Task item -
Transcribe exactly the lines that fall between the one holding "- This project" and the one holding "## Contributing", inclusive, from the entries below.

________

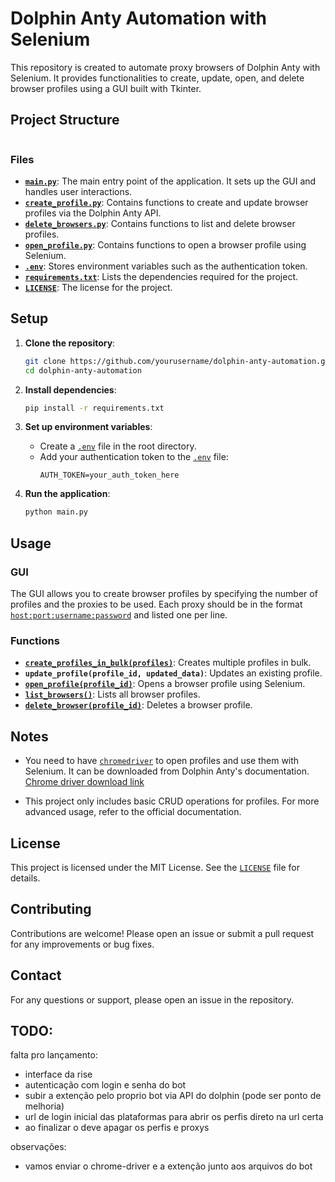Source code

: # Dolphin Anty Automation with Selenium

This repository is created to automate proxy browsers of Dolphin Anty with Selenium. It provides functionalities to create, update, open, and delete browser profiles using a GUI built with Tkinter.

## Project Structure
```

```


### Files

- **[`main.py`](command:_github.copilot.openRelativePath?%5B%7B%22scheme%22%3A%22file%22%2C%22authority%22%3A%22%22%2C%22path%22%3A%22%2Fc%3A%2FUsers%2Fyanfe%2FOneDrive%2FDocumentos%2Frepo%2FDolphin-Anty-Automation-with-Selenium%2Fmain.py%22%2C%22query%22%3A%22%22%2C%22fragment%22%3A%22%22%7D%5D "c:\Users\yanfe\OneDrive\Documentos\repo\Dolphin-Anty-Automation-with-Selenium\main.py")**: The main entry point of the application. It sets up the GUI and handles user interactions.
- **[`create_profile.py`](command:_github.copilot.openRelativePath?%5B%7B%22scheme%22%3A%22file%22%2C%22authority%22%3A%22%22%2C%22path%22%3A%22%2Fc%3A%2FUsers%2Fyanfe%2FOneDrive%2FDocumentos%2Frepo%2FDolphin-Anty-Automation-with-Selenium%2Fcreate_profile.py%22%2C%22query%22%3A%22%22%2C%22fragment%22%3A%22%22%7D%5D "c:\Users\yanfe\OneDrive\Documentos\repo\Dolphin-Anty-Automation-with-Selenium\create_profile.py")**: Contains functions to create and update browser profiles via the Dolphin Anty API.
- **[`delete_browsers.py`](command:_github.copilot.openRelativePath?%5B%7B%22scheme%22%3A%22file%22%2C%22authority%22%3A%22%22%2C%22path%22%3A%22%2Fc%3A%2FUsers%2Fyanfe%2FOneDrive%2FDocumentos%2Frepo%2FDolphin-Anty-Automation-with-Selenium%2Fdelete_browsers.py%22%2C%22query%22%3A%22%22%2C%22fragment%22%3A%22%22%7D%5D "c:\Users\yanfe\OneDrive\Documentos\repo\Dolphin-Anty-Automation-with-Selenium\delete_browsers.py")**: Contains functions to list and delete browser profiles.
- **[`open_profile.py`](command:_github.copilot.openRelativePath?%5B%7B%22scheme%22%3A%22file%22%2C%22authority%22%3A%22%22%2C%22path%22%3A%22%2Fc%3A%2FUsers%2Fyanfe%2FOneDrive%2FDocumentos%2Frepo%2FDolphin-Anty-Automation-with-Selenium%2Fopen_profile.py%22%2C%22query%22%3A%22%22%2C%22fragment%22%3A%22%22%7D%5D "c:\Users\yanfe\OneDrive\Documentos\repo\Dolphin-Anty-Automation-with-Selenium\open_profile.py")**: Contains functions to open a browser profile using Selenium.
- **[`.env`](command:_github.copilot.openRelativePath?%5B%7B%22scheme%22%3A%22file%22%2C%22authority%22%3A%22%22%2C%22path%22%3A%22%2Fc%3A%2FUsers%2Fyanfe%2FOneDrive%2FDocumentos%2Frepo%2FDolphin-Anty-Automation-with-Selenium%2F.env%22%2C%22query%22%3A%22%22%2C%22fragment%22%3A%22%22%7D%5D "c:\Users\yanfe\OneDrive\Documentos\repo\Dolphin-Anty-Automation-with-Selenium\.env")**: Stores environment variables such as the authentication token.
- **[`requirements.txt`](command:_github.copilot.openRelativePath?%5B%7B%22scheme%22%3A%22file%22%2C%22authority%22%3A%22%22%2C%22path%22%3A%22%2Fc%3A%2FUsers%2Fyanfe%2FOneDrive%2FDocumentos%2Frepo%2FDolphin-Anty-Automation-with-Selenium%2Frequirements.txt%22%2C%22query%22%3A%22%22%2C%22fragment%22%3A%22%22%7D%5D "c:\Users\yanfe\OneDrive\Documentos\repo\Dolphin-Anty-Automation-with-Selenium\requirements.txt")**: Lists the dependencies required for the project.
- **[`LICENSE`](command:_github.copilot.openRelativePath?%5B%7B%22scheme%22%3A%22file%22%2C%22authority%22%3A%22%22%2C%22path%22%3A%22%2Fc%3A%2FUsers%2Fyanfe%2FOneDrive%2FDocumentos%2Frepo%2FDolphin-Anty-Automation-with-Selenium%2FLICENSE%22%2C%22query%22%3A%22%22%2C%22fragment%22%3A%22%22%7D%5D "c:\Users\yanfe\OneDrive\Documentos\repo\Dolphin-Anty-Automation-with-Selenium\LICENSE")**: The license for the project.

## Setup

1. **Clone the repository**:
    ```sh
    git clone https://github.com/yourusername/dolphin-anty-automation.git
    cd dolphin-anty-automation
    ```

2. **Install dependencies**:
    ```sh
    pip install -r requirements.txt
    ```

3. **Set up environment variables**:
    - Create a [`.env`](command:_github.copilot.openRelativePath?%5B%7B%22scheme%22%3A%22file%22%2C%22authority%22%3A%22%22%2C%22path%22%3A%22%2Fc%3A%2FUsers%2Fyanfe%2FOneDrive%2FDocumentos%2Frepo%2FDolphin-Anty-Automation-with-Selenium%2F.env%22%2C%22query%22%3A%22%22%2C%22fragment%22%3A%22%22%7D%5D "c:\Users\yanfe\OneDrive\Documentos\repo\Dolphin-Anty-Automation-with-Selenium\.env") file in the root directory.
    - Add your authentication token to the [`.env`](command:_github.copilot.openRelativePath?%5B%7B%22scheme%22%3A%22file%22%2C%22authority%22%3A%22%22%2C%22path%22%3A%22%2Fc%3A%2FUsers%2Fyanfe%2FOneDrive%2FDocumentos%2Frepo%2FDolphin-Anty-Automation-with-Selenium%2F.env%22%2C%22query%22%3A%22%22%2C%22fragment%22%3A%22%22%7D%5D "c:\Users\yanfe\OneDrive\Documentos\repo\Dolphin-Anty-Automation-with-Selenium\.env") file:
      ```
      AUTH_TOKEN=your_auth_token_here
      ```

4. **Run the application**:
    ```sh
    python main.py
    ```

## Usage

### GUI

The GUI allows you to create browser profiles by specifying the number of profiles and the proxies to be used. Each proxy should be in the format [`host:port:username:password`](command:_github.copilot.openSymbolFromReferences?%5B%22%22%2C%5B%7B%22uri%22%3A%7B%22%24mid%22%3A1%2C%22fsPath%22%3A%22c%3A%5C%5CUsers%5C%5Cyanfe%5C%5COneDrive%5C%5CDocumentos%5C%5Crepo%5C%5CDolphin-Anty-Automation-with-Selenium%5C%5Cmain.py%22%2C%22_sep%22%3A1%2C%22external%22%3A%22file%3A%2F%2F%2Fc%253A%2FUsers%2Fyanfe%2FOneDrive%2FDocumentos%2Frepo%2FDolphin-Anty-Automation-with-Selenium%2Fmain.py%22%2C%22path%22%3A%22%2Fc%3A%2FUsers%2Fyanfe%2FOneDrive%2FDocumentos%2Frepo%2FDolphin-Anty-Automation-with-Selenium%2Fmain.py%22%2C%22scheme%22%3A%22file%22%7D%2C%22pos%22%3A%7B%22line%22%3A25%2C%22character%22%3A4%7D%7D%5D%5D "Go to definition") and listed one per line.

### Functions

- **[`create_profiles_in_bulk(profiles)`](command:_github.copilot.openSymbolFromReferences?%5B%22%22%2C%5B%7B%22uri%22%3A%7B%22%24mid%22%3A1%2C%22fsPath%22%3A%22c%3A%5C%5CUsers%5C%5Cyanfe%5C%5COneDrive%5C%5CDocumentos%5C%5Crepo%5C%5CDolphin-Anty-Automation-with-Selenium%5C%5Ccreate_profile.py%22%2C%22_sep%22%3A1%2C%22external%22%3A%22file%3A%2F%2F%2Fc%253A%2FUsers%2Fyanfe%2FOneDrive%2FDocumentos%2Frepo%2FDolphin-Anty-Automation-with-Selenium%2Fcreate_profile.py%22%2C%22path%22%3A%22%2Fc%3A%2FUsers%2Fyanfe%2FOneDrive%2FDocumentos%2Frepo%2FDolphin-Anty-Automation-with-Selenium%2Fcreate_profile.py%22%2C%22scheme%22%3A%22file%22%7D%2C%22pos%22%3A%7B%22line%22%3A9%2C%22character%22%3A4%7D%7D%2C%7B%22uri%22%3A%7B%22%24mid%22%3A1%2C%22fsPath%22%3A%22c%3A%5C%5CUsers%5C%5Cyanfe%5C%5COneDrive%5C%5CDocumentos%5C%5Crepo%5C%5CDolphin-Anty-Automation-with-Selenium%5C%5Cmain.py%22%2C%22_sep%22%3A1%2C%22external%22%3A%22file%3A%2F%2F%2Fc%253A%2FUsers%2Fyanfe%2FOneDrive%2FDocumentos%2Frepo%2FDolphin-Anty-Automation-with-Selenium%2Fmain.py%22%2C%22path%22%3A%22%2Fc%3A%2FUsers%2Fyanfe%2FOneDrive%2FDocumentos%2Frepo%2FDolphin-Anty-Automation-with-Selenium%2Fmain.py%22%2C%22scheme%22%3A%22file%22%7D%2C%22pos%22%3A%7B%22line%22%3A2%2C%22character%22%3A27%7D%7D%5D%5D "Go to definition")**: Creates multiple profiles in bulk.
- **`update_profile(profile_id, updated_data)`**: Updates an existing profile.
- **[`open_profile(profile_id)`](command:_github.copilot.openSymbolFromReferences?%5B%22%22%2C%5B%7B%22uri%22%3A%7B%22%24mid%22%3A1%2C%22fsPath%22%3A%22c%3A%5C%5CUsers%5C%5Cyanfe%5C%5COneDrive%5C%5CDocumentos%5C%5Crepo%5C%5CDolphin-Anty-Automation-with-Selenium%5C%5Cmain.py%22%2C%22_sep%22%3A1%2C%22external%22%3A%22file%3A%2F%2F%2Fc%253A%2FUsers%2Fyanfe%2FOneDrive%2FDocumentos%2Frepo%2FDolphin-Anty-Automation-with-Selenium%2Fmain.py%22%2C%22path%22%3A%22%2Fc%3A%2FUsers%2Fyanfe%2FOneDrive%2FDocumentos%2Frepo%2FDolphin-Anty-Automation-with-Selenium%2Fmain.py%22%2C%22scheme%22%3A%22file%22%7D%2C%22pos%22%3A%7B%22line%22%3A3%2C%22character%22%3A5%7D%7D%2C%7B%22uri%22%3A%7B%22%24mid%22%3A1%2C%22fsPath%22%3A%22c%3A%5C%5CUsers%5C%5Cyanfe%5C%5COneDrive%5C%5CDocumentos%5C%5Crepo%5C%5CDolphin-Anty-Automation-with-Selenium%5C%5Copen_profile.py%22%2C%22_sep%22%3A1%2C%22external%22%3A%22file%3A%2F%2F%2Fc%253A%2FUsers%2Fyanfe%2FOneDrive%2FDocumentos%2Frepo%2FDolphin-Anty-Automation-with-Selenium%2Fopen_profile.py%22%2C%22path%22%3A%22%2Fc%3A%2FUsers%2Fyanfe%2FOneDrive%2FDocumentos%2Frepo%2FDolphin-Anty-Automation-with-Selenium%2Fopen_profile.py%22%2C%22scheme%22%3A%22file%22%7D%2C%22pos%22%3A%7B%22line%22%3A10%2C%22character%22%3A4%7D%7D%2C%7B%22uri%22%3A%7B%22%24mid%22%3A1%2C%22fsPath%22%3A%22c%3A%5C%5CUsers%5C%5Cyanfe%5C%5COneDrive%5C%5CDocumentos%5C%5Crepo%5C%5CDolphin-Anty-Automation-with-Selenium%5C%5CREADME.md%22%2C%22_sep%22%3A1%2C%22external%22%3A%22file%3A%2F%2F%2Fc%253A%2FUsers%2Fyanfe%2FOneDrive%2FDocumentos%2Frepo%2FDolphin-Anty-Automation-with-Selenium%2FREADME.md%22%2C%22path%22%3A%22%2Fc%3A%2FUsers%2Fyanfe%2FOneDrive%2FDocumentos%2Frepo%2FDolphin-Anty-Automation-with-Selenium%2FREADME.md%22%2C%22scheme%22%3A%22file%22%7D%2C%22pos%22%3A%7B%22line%22%3A6%2C%22character%22%3A2%7D%7D%5D%5D "Go to definition")**: Opens a browser profile using Selenium.
- **[`list_browsers()`](command:_github.copilot.openSymbolFromReferences?%5B%22%22%2C%5B%7B%22uri%22%3A%7B%22%24mid%22%3A1%2C%22fsPath%22%3A%22c%3A%5C%5CUsers%5C%5Cyanfe%5C%5COneDrive%5C%5CDocumentos%5C%5Crepo%5C%5CDolphin-Anty-Automation-with-Selenium%5C%5Cmain.py%22%2C%22_sep%22%3A1%2C%22external%22%3A%22file%3A%2F%2F%2Fc%253A%2FUsers%2Fyanfe%2FOneDrive%2FDocumentos%2Frepo%2FDolphin-Anty-Automation-with-Selenium%2Fmain.py%22%2C%22path%22%3A%22%2Fc%3A%2FUsers%2Fyanfe%2FOneDrive%2FDocumentos%2Frepo%2FDolphin-Anty-Automation-with-Selenium%2Fmain.py%22%2C%22scheme%22%3A%22file%22%7D%2C%22pos%22%3A%7B%22line%22%3A4%2C%22character%22%3A28%7D%7D%5D%5D "Go to definition")**: Lists all browser profiles.
- **[`delete_browser(profile_id)`](command:_github.copilot.openSymbolFromReferences?%5B%22%22%2C%5B%7B%22uri%22%3A%7B%22%24mid%22%3A1%2C%22fsPath%22%3A%22c%3A%5C%5CUsers%5C%5Cyanfe%5C%5COneDrive%5C%5CDocumentos%5C%5Crepo%5C%5CDolphin-Anty-Automation-with-Selenium%5C%5Cmain.py%22%2C%22_sep%22%3A1%2C%22external%22%3A%22file%3A%2F%2F%2Fc%253A%2FUsers%2Fyanfe%2FOneDrive%2FDocumentos%2Frepo%2FDolphin-Anty-Automation-with-Selenium%2Fmain.py%22%2C%22path%22%3A%22%2Fc%3A%2FUsers%2Fyanfe%2FOneDrive%2FDocumentos%2Frepo%2FDolphin-Anty-Automation-with-Selenium%2Fmain.py%22%2C%22scheme%22%3A%22file%22%7D%2C%22pos%22%3A%7B%22line%22%3A4%2C%22character%22%3A43%7D%7D%5D%5D "Go to definition")**: Deletes a browser profile.

## Notes

- You need to have [`chromedriver`](command:_github.copilot.openSymbolFromReferences?%5B%22%22%2C%5B%7B%22uri%22%3A%7B%22%24mid%22%3A1%2C%22fsPath%22%3A%22c%3A%5C%5CUsers%5C%5Cyanfe%5C%5COneDrive%5C%5CDocumentos%5C%5Crepo%5C%5CDolphin-Anty-Automation-with-Selenium%5C%5Copen_profile.py%22%2C%22_sep%22%3A1%2C%22external%22%3A%22file%3A%2F%2F%2Fc%253A%2FUsers%2Fyanfe%2FOneDrive%2FDocumentos%2Frepo%2FDolphin-Anty-Automation-with-Selenium%2Fopen_profile.py%22%2C%22path%22%3A%22%2Fc%3A%2FUsers%2Fyanfe%2FOneDrive%2FDocumentos%2Frepo%2FDolphin-Anty-Automation-with-Selenium%2Fopen_profile.py%22%2C%22scheme%22%3A%22file%22%7D%2C%22pos%22%3A%7B%22line%22%3A31%2C%22character%22%3A75%7D%7D%2C%7B%22uri%22%3A%7B%22%24mid%22%3A1%2C%22fsPath%22%3A%22c%3A%5C%5CUsers%5C%5Cyanfe%5C%5COneDrive%5C%5CDocumentos%5C%5Crepo%5C%5CDolphin-Anty-Automation-with-Selenium%5C%5CREADME.md%22%2C%22_sep%22%3A1%2C%22external%22%3A%22file%3A%2F%2F%2Fc%253A%2FUsers%2Fyanfe%2FOneDrive%2FDocumentos%2Frepo%2FDolphin-Anty-Automation-with-Selenium%2FREADME.md%22%2C%22path%22%3A%22%2Fc%3A%2FUsers%2Fyanfe%2FOneDrive%2FDocumentos%2Frepo%2FDolphin-Anty-Automation-with-Selenium%2FREADME.md%22%2C%22scheme%22%3A%22file%22%7D%2C%22pos%22%3A%7B%22line%22%3A22%2C%22character%22%3A17%7D%7D%5D%5D "Go to definition") to open profiles and use them with Selenium. It can be downloaded from Dolphin Anty's documentation.
  [Chrome driver download link](https://anty-browser.s3.amazonaws.com/chromedriver-124.zip)

- This project only includes basic CRUD operations for profiles. For more advanced usage, refer to the official documentation.

## License

This project is licensed under the MIT License. See the [`LICENSE`](command:_github.copilot.openRelativePath?%5B%7B%22scheme%22%3A%22file%22%2C%22authority%22%3A%22%22%2C%22path%22%3A%22%2Fc%3A%2FUsers%2Fyanfe%2FOneDrive%2FDocumentos%2Frepo%2FDolphin-Anty-Automation-with-Selenium%2FLICENSE%22%2C%22query%22%3A%22%22%2C%22fragment%22%3A%22%22%7D%5D "c:\Users\yanfe\OneDrive\Documentos\repo\Dolphin-Anty-Automation-with-Selenium\LICENSE") file for details.

## Contributing

Contributions are welcome! Please open an issue or submit a pull request for any improvements or bug fixes.

## Contact

For any questions or support, please open an issue in the repository.

## TODO:

falta pro lançamento:
- interface da rise
- autenticação com login e senha do bot
- subir a extenção pelo proprio bot via API do dolphin (pode ser ponto de melhoria)
- url de login inicial das plataformas para abrir os perfis direto na url certa
- ao finalizar o deve apagar os perfis e proxys

observações:
- vamos enviar o chrome-driver e a extenção junto aos arquivos do bot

________

Written reply -
- This project only includes basic CRUD operations for profiles. For more advanced usage, refer to the official documentation.

## License

This project is licensed under the MIT License. See the [`LICENSE`](command:_github.copilot.openRelativePath?%5B%7B%22scheme%22%3A%22file%22%2C%22authority%22%3A%22%22%2C%22path%22%3A%22%2Fc%3A%2FUsers%2Fyanfe%2FOneDrive%2FDocumentos%2Frepo%2FDolphin-Anty-Automation-with-Selenium%2FLICENSE%22%2C%22query%22%3A%22%22%2C%22fragment%22%3A%22%22%7D%5D "c:\Users\yanfe\OneDrive\Documentos\repo\Dolphin-Anty-Automation-with-Selenium\LICENSE") file for details.

## Contributing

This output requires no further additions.